» YOUR INSTRUCTIONS
Only the text of the records belongs in the answer, copied exactly, with every picture omitted.

==============================

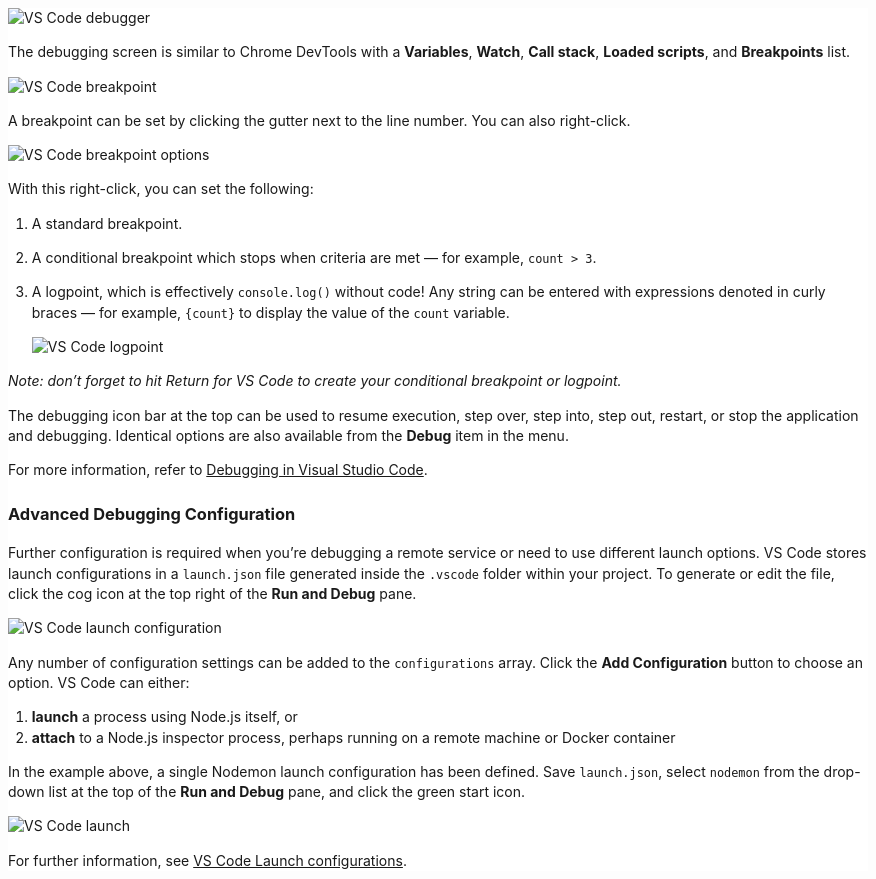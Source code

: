 ![VS Code debugger](https://dab1nmslvvntp.cloudfront.net/wp-content/uploads/2020/02/1581523892vscode-debug.png)

The debugging screen is similar to Chrome DevTools with a **Variables**, **Watch**, **Call stack**, **Loaded scripts**, and **Breakpoints** list.

![VS Code breakpoint](https://dab1nmslvvntp.cloudfront.net/wp-content/uploads/2020/02/1581523890vscode-breakpoint.png)

A breakpoint can be set by clicking the gutter next to the line number. You can also right-click.

![VS Code breakpoint options](https://dab1nmslvvntp.cloudfront.net/wp-content/uploads/2020/02/1581523897vscode-points.png)

With this right-click, you can set the following:

1. A standard breakpoint.

2. A conditional breakpoint which stops when criteria are met — for example, `count > 3`.

3. A logpoint, which is effectively `console.log()` without code! Any string can be entered with expressions denoted in curly braces — for example, `{count}` to display the value of the `count` variable.

   

   ![VS Code logpoint](https://dab1nmslvvntp.cloudfront.net/wp-content/uploads/2020/02/1581523896vscode-logpoint.png)

*Note: don’t forget to hit Return for VS Code to create your conditional breakpoint or logpoint.*

The debugging icon bar at the top can be used to resume execution, step over, step into, step out, restart, or stop the application and debugging. Identical options are also available from the **Debug** item in the menu.

For more information, refer to [Debugging in Visual Studio Code](https://code.visualstudio.com/docs/introvideos/debugging).

### Advanced Debugging Configuration

Further configuration is required when you’re debugging a remote service or need to use different launch options. VS Code stores launch configurations in a `launch.json` file generated inside the `.vscode` folder within your project. To generate or edit the file, click the cog icon at the top right of the **Run and Debug** pane.

![VS Code launch configuration](https://dab1nmslvvntp.cloudfront.net/wp-content/uploads/2020/02/1581523893vscode-launch.png)

Any number of configuration settings can be added to the `configurations` array. Click the **Add Configuration** button to choose an option. VS Code can either:

1. **launch** a process using Node.js itself, or
2. **attach** to a Node.js inspector process, perhaps running on a remote machine or Docker container

In the example above, a single Nodemon launch configuration has been defined. Save `launch.json`, select `nodemon` from the drop-down list at the top of the **Run and Debug** pane, and click the green start icon.

![VS Code launch](https://dab1nmslvvntp.cloudfront.net/wp-content/uploads/2020/02/1581523895vscode-launchconfig.png)

For further information, see [VS Code Launch configurations](https://code.visualstudio.com/docs/editor/debugging#_launch-configurations).

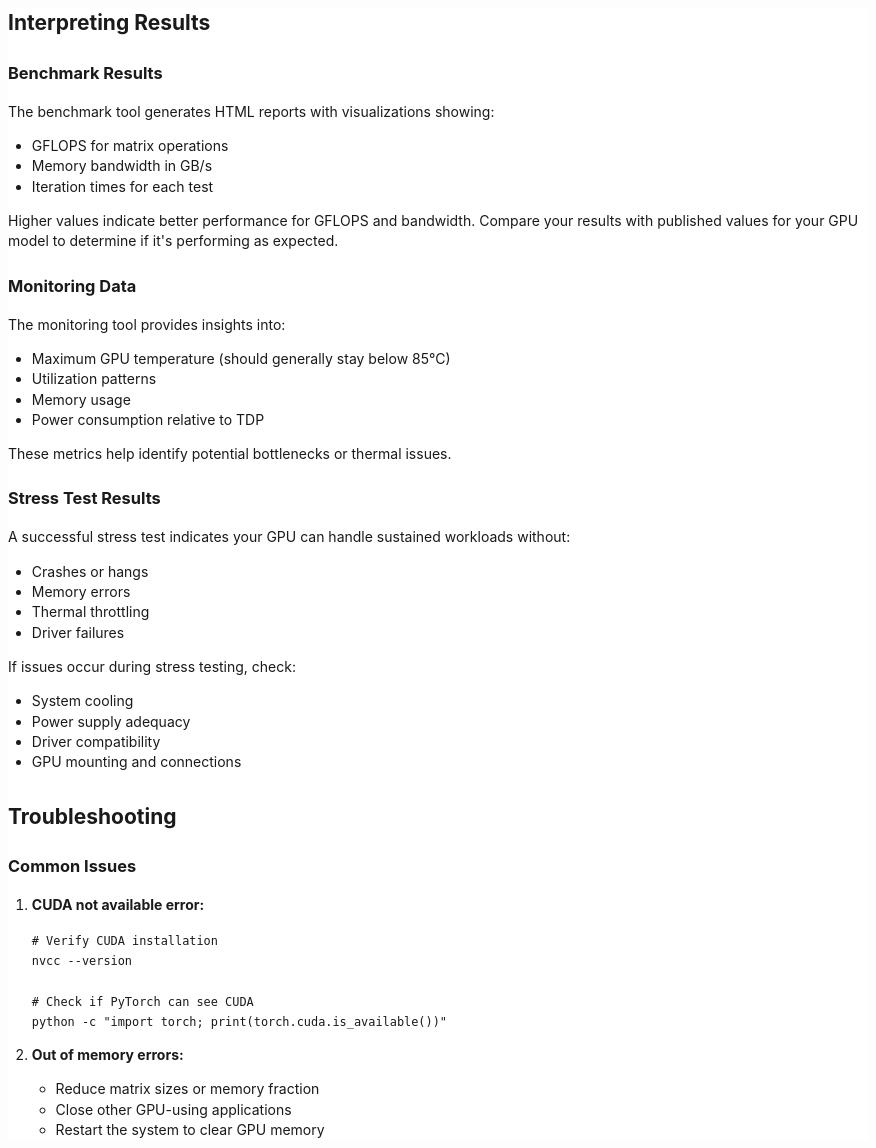 ## Interpreting Results

### Benchmark Results

The benchmark tool generates HTML reports with visualizations showing:

- GFLOPS for matrix operations
- Memory bandwidth in GB/s
- Iteration times for each test

Higher values indicate better performance for GFLOPS and bandwidth. Compare your results with published values for your GPU model to determine if it's performing as expected.

### Monitoring Data

The monitoring tool provides insights into:

- Maximum GPU temperature (should generally stay below 85°C)
- Utilization patterns
- Memory usage
- Power consumption relative to TDP

These metrics help identify potential bottlenecks or thermal issues.

### Stress Test Results

A successful stress test indicates your GPU can handle sustained workloads without:

- Crashes or hangs
- Memory errors
- Thermal throttling
- Driver failures

If issues occur during stress testing, check:
- System cooling
- Power supply adequacy
- Driver compatibility
- GPU mounting and connections

## Troubleshooting

### Common Issues

1. **CUDA not available error:**
   ```
   # Verify CUDA installation
   nvcc --version
   
   # Check if PyTorch can see CUDA
   python -c "import torch; print(torch.cuda.is_available())"
   ```

2. **Out of memory errors:**
   - Reduce matrix sizes or memory fraction
   - Close other GPU-using applications
   - Restart the system to clear GPU memory
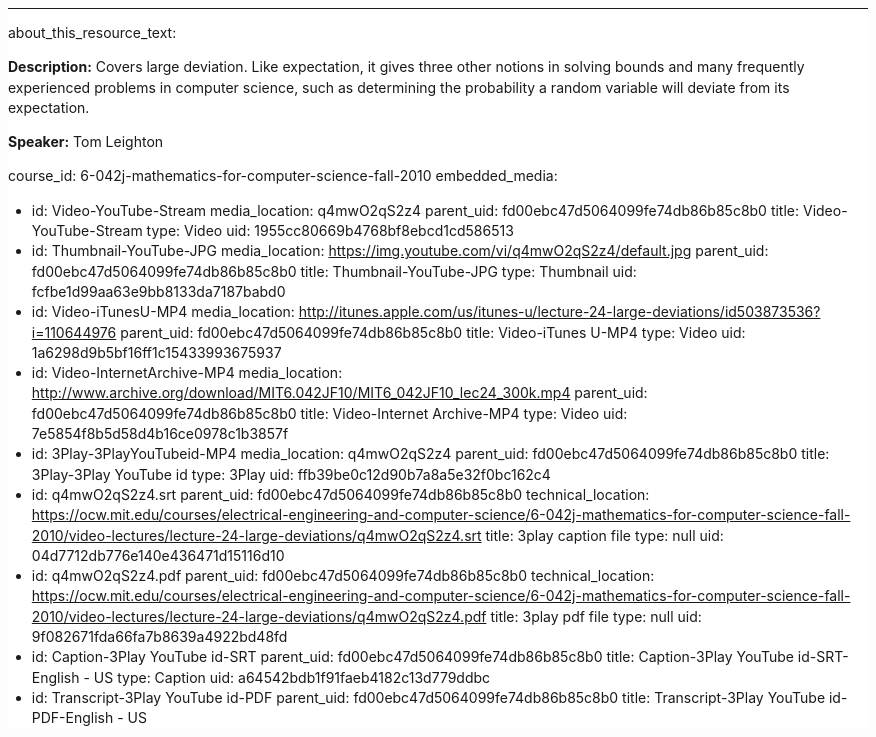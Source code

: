 ---
about_this_resource_text: <p><strong>Description:</strong> Covers large deviation.
  Like expectation, it gives three other notions in solving bounds and many frequently
  experienced problems in computer science, such as determining the probability a
  random variable will deviate from its expectation.</p> <p><strong>Speaker:</strong>
  Tom Leighton</p>
course_id: 6-042j-mathematics-for-computer-science-fall-2010
embedded_media:
- id: Video-YouTube-Stream
  media_location: q4mwO2qS2z4
  parent_uid: fd00ebc47d5064099fe74db86b85c8b0
  title: Video-YouTube-Stream
  type: Video
  uid: 1955cc80669b4768bf8ebcd1cd586513
- id: Thumbnail-YouTube-JPG
  media_location: https://img.youtube.com/vi/q4mwO2qS2z4/default.jpg
  parent_uid: fd00ebc47d5064099fe74db86b85c8b0
  title: Thumbnail-YouTube-JPG
  type: Thumbnail
  uid: fcfbe1d99aa63e9bb8133da7187babd0
- id: Video-iTunesU-MP4
  media_location: http://itunes.apple.com/us/itunes-u/lecture-24-large-deviations/id503873536?i=110644976
  parent_uid: fd00ebc47d5064099fe74db86b85c8b0
  title: Video-iTunes U-MP4
  type: Video
  uid: 1a6298d9b5bf16ff1c15433993675937
- id: Video-InternetArchive-MP4
  media_location: http://www.archive.org/download/MIT6.042JF10/MIT6_042JF10_lec24_300k.mp4
  parent_uid: fd00ebc47d5064099fe74db86b85c8b0
  title: Video-Internet Archive-MP4
  type: Video
  uid: 7e5854f8b5d58d4b16ce0978c1b3857f
- id: 3Play-3PlayYouTubeid-MP4
  media_location: q4mwO2qS2z4
  parent_uid: fd00ebc47d5064099fe74db86b85c8b0
  title: 3Play-3Play YouTube id
  type: 3Play
  uid: ffb39be0c12d90b7a8a5e32f0bc162c4
- id: q4mwO2qS2z4.srt
  parent_uid: fd00ebc47d5064099fe74db86b85c8b0
  technical_location: https://ocw.mit.edu/courses/electrical-engineering-and-computer-science/6-042j-mathematics-for-computer-science-fall-2010/video-lectures/lecture-24-large-deviations/q4mwO2qS2z4.srt
  title: 3play caption file
  type: null
  uid: 04d7712db776e140e436471d15116d10
- id: q4mwO2qS2z4.pdf
  parent_uid: fd00ebc47d5064099fe74db86b85c8b0
  technical_location: https://ocw.mit.edu/courses/electrical-engineering-and-computer-science/6-042j-mathematics-for-computer-science-fall-2010/video-lectures/lecture-24-large-deviations/q4mwO2qS2z4.pdf
  title: 3play pdf file
  type: null
  uid: 9f082671fda66fa7b8639a4922bd48fd
- id: Caption-3Play YouTube id-SRT
  parent_uid: fd00ebc47d5064099fe74db86b85c8b0
  title: Caption-3Play YouTube id-SRT-English - US
  type: Caption
  uid: a64542bdb1f91faeb4182c13d779ddbc
- id: Transcript-3Play YouTube id-PDF
  parent_uid: fd00ebc47d5064099fe74db86b85c8b0
  title: Transcript-3Play YouTube id-PDF-English - US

==============================

» COMPLETED TASK
Source code

: ![VS Code debugger](https://dab1nmslvvntp.cloudfront.net/wp-content/uploads/2020/02/1581523892vscode-debug.png)

The debugging screen is similar to Chrome DevTools with a **Variables**, **Watch**, **Call stack**, **Loaded scripts**, and **Breakpoints** list.

![VS Code breakpoint](https://dab1nmslvvntp.cloudfront.net/wp-content/uploads/2020/02/1581523890vscode-breakpoint.png)

A breakpoint can be set by clicking the gutter next to the line number. You can also right-click.

![VS Code breakpoint options](https://dab1nmslvvntp.cloudfront.net/wp-content/uploads/2020/02/1581523897vscode-points.png)

With this right-click, you can set the following:

1. A standard breakpoint.

2. A conditional breakpoint which stops when criteria are met — for example, `count > 3`.

3. A logpoint, which is effectively `console.log()` without code! Any string can be entered with expressions denoted in curly braces — for example, `{count}` to display the value of the `count` variable.

   

   ![VS Code logpoint](https://dab1nmslvvntp.cloudfront.net/wp-content/uploads/2020/02/1581523896vscode-logpoint.png)

*Note: don’t forget to hit Return for VS Code to create your conditional breakpoint or logpoint.*

The debugging icon bar at the top can be used to resume execution, step over, step into, step out, restart, or stop the application and debugging. Identical options are also available from the **Debug** item in the menu.

For more information, refer to [Debugging in Visual Studio Code](https://code.visualstudio.com/docs/introvideos/debugging).

### Advanced Debugging Configuration

Further configuration is required when you’re debugging a remote service or need to use different launch options. VS Code stores launch configurations in a `launch.json` file generated inside the `.vscode` folder within your project. To generate or edit the file, click the cog icon at the top right of the **Run and Debug** pane.

![VS Code launch configuration](https://dab1nmslvvntp.cloudfront.net/wp-content/uploads/2020/02/1581523893vscode-launch.png)

Any number of configuration settings can be added to the `configurations` array. Click the **Add Configuration** button to choose an option. VS Code can either:

1. **launch** a process using Node.js itself, or
2. **attach** to a Node.js inspector process, perhaps running on a remote machine or Docker container

In the example above, a single Nodemon launch configuration has been defined. Save `launch.json`, select `nodemon` from the drop-down list at the top of the **Run and Debug** pane, and click the green start icon.

![VS Code launch](https://dab1nmslvvntp.cloudfront.net/wp-content/uploads/2020/02/1581523895vscode-launchconfig.png)

For further information, see [VS Code Launch configurations](https://code.visualstudio.com/docs/editor/debugging#_launch-configurations).

 ## Interpreting Results

### Benchmark Results

The benchmark tool generates HTML reports with visualizations showing:

- GFLOPS for matrix operations
- Memory bandwidth in GB/s
- Iteration times for each test

Higher values indicate better performance for GFLOPS and bandwidth. Compare your results with published values for your GPU model to determine if it's performing as expected.

### Monitoring Data

The monitoring tool provides insights into:

- Maximum GPU temperature (should generally stay below 85°C)
- Utilization patterns
- Memory usage
- Power consumption relative to TDP

These metrics help identify potential bottlenecks or thermal issues.

### Stress Test Results

A successful stress test indicates your GPU can handle sustained workloads without:

- Crashes or hangs
- Memory errors
- Thermal throttling
- Driver failures

If issues occur during stress testing, check:
- System cooling
- Power supply adequacy
- Driver compatibility
- GPU mounting and connections

## Troubleshooting

### Common Issues

1. **CUDA not available error:**
   ```
   # Verify CUDA installation
   nvcc --version
   
   # Check if PyTorch can see CUDA
   python -c "import torch; print(torch.cuda.is_available())"
   ```

2. **Out of memory errors:**
   - Reduce matrix sizes or memory fraction
   - Close other GPU-using applications
   - Restart the system to clear GPU memory
Source code

: ---
about_this_resource_text: <p><strong>Description:</strong> Covers large deviation.
  Like expectation, it gives three other notions in solving bounds and many frequently
  experienced problems in computer science, such as determining the probability a
  random variable will deviate from its expectation.</p> <p><strong>Speaker:</strong>
  Tom Leighton</p>
course_id: 6-042j-mathematics-for-computer-science-fall-2010
embedded_media:
- id: Video-YouTube-Stream
  media_location: q4mwO2qS2z4
  parent_uid: fd00ebc47d5064099fe74db86b85c8b0
  title: Video-YouTube-Stream
  type: Video
  uid: 1955cc80669b4768bf8ebcd1cd586513
- id: Thumbnail-YouTube-JPG
  media_location: https://img.youtube.com/vi/q4mwO2qS2z4/default.jpg
  parent_uid: fd00ebc47d5064099fe74db86b85c8b0
  title: Thumbnail-YouTube-JPG
  type: Thumbnail
  uid: fcfbe1d99aa63e9bb8133da7187babd0
- id: Video-iTunesU-MP4
  media_location: http://itunes.apple.com/us/itunes-u/lecture-24-large-deviations/id503873536?i=110644976
  parent_uid: fd00ebc47d5064099fe74db86b85c8b0
  title: Video-iTunes U-MP4
  type: Video
  uid: 1a6298d9b5bf16ff1c15433993675937
- id: Video-InternetArchive-MP4
  media_location: http://www.archive.org/download/MIT6.042JF10/MIT6_042JF10_lec24_300k.mp4
  parent_uid: fd00ebc47d5064099fe74db86b85c8b0
  title: Video-Internet Archive-MP4
  type: Video
  uid: 7e5854f8b5d58d4b16ce0978c1b3857f
- id: 3Play-3PlayYouTubeid-MP4
  media_location: q4mwO2qS2z4
  parent_uid: fd00ebc47d5064099fe74db86b85c8b0
  title: 3Play-3Play YouTube id
  type: 3Play
  uid: ffb39be0c12d90b7a8a5e32f0bc162c4
- id: q4mwO2qS2z4.srt
  parent_uid: fd00ebc47d5064099fe74db86b85c8b0
  technical_location: https://ocw.mit.edu/courses/electrical-engineering-and-computer-science/6-042j-mathematics-for-computer-science-fall-2010/video-lectures/lecture-24-large-deviations/q4mwO2qS2z4.srt
  title: 3play caption file
  type: null
  uid: 04d7712db776e140e436471d15116d10
- id: q4mwO2qS2z4.pdf
  parent_uid: fd00ebc47d5064099fe74db86b85c8b0
  technical_location: https://ocw.mit.edu/courses/electrical-engineering-and-computer-science/6-042j-mathematics-for-computer-science-fall-2010/video-lectures/lecture-24-large-deviations/q4mwO2qS2z4.pdf
  title: 3play pdf file
  type: null
  uid: 9f082671fda66fa7b8639a4922bd48fd
- id: Caption-3Play YouTube id-SRT
  parent_uid: fd00ebc47d5064099fe74db86b85c8b0
  title: Caption-3Play YouTube id-SRT-English - US
  type: Caption
  uid: a64542bdb1f91faeb4182c13d779ddbc
- id: Transcript-3Play YouTube id-PDF
  parent_uid: fd00ebc47d5064099fe74db86b85c8b0
  title: Transcript-3Play YouTube id-PDF-English - US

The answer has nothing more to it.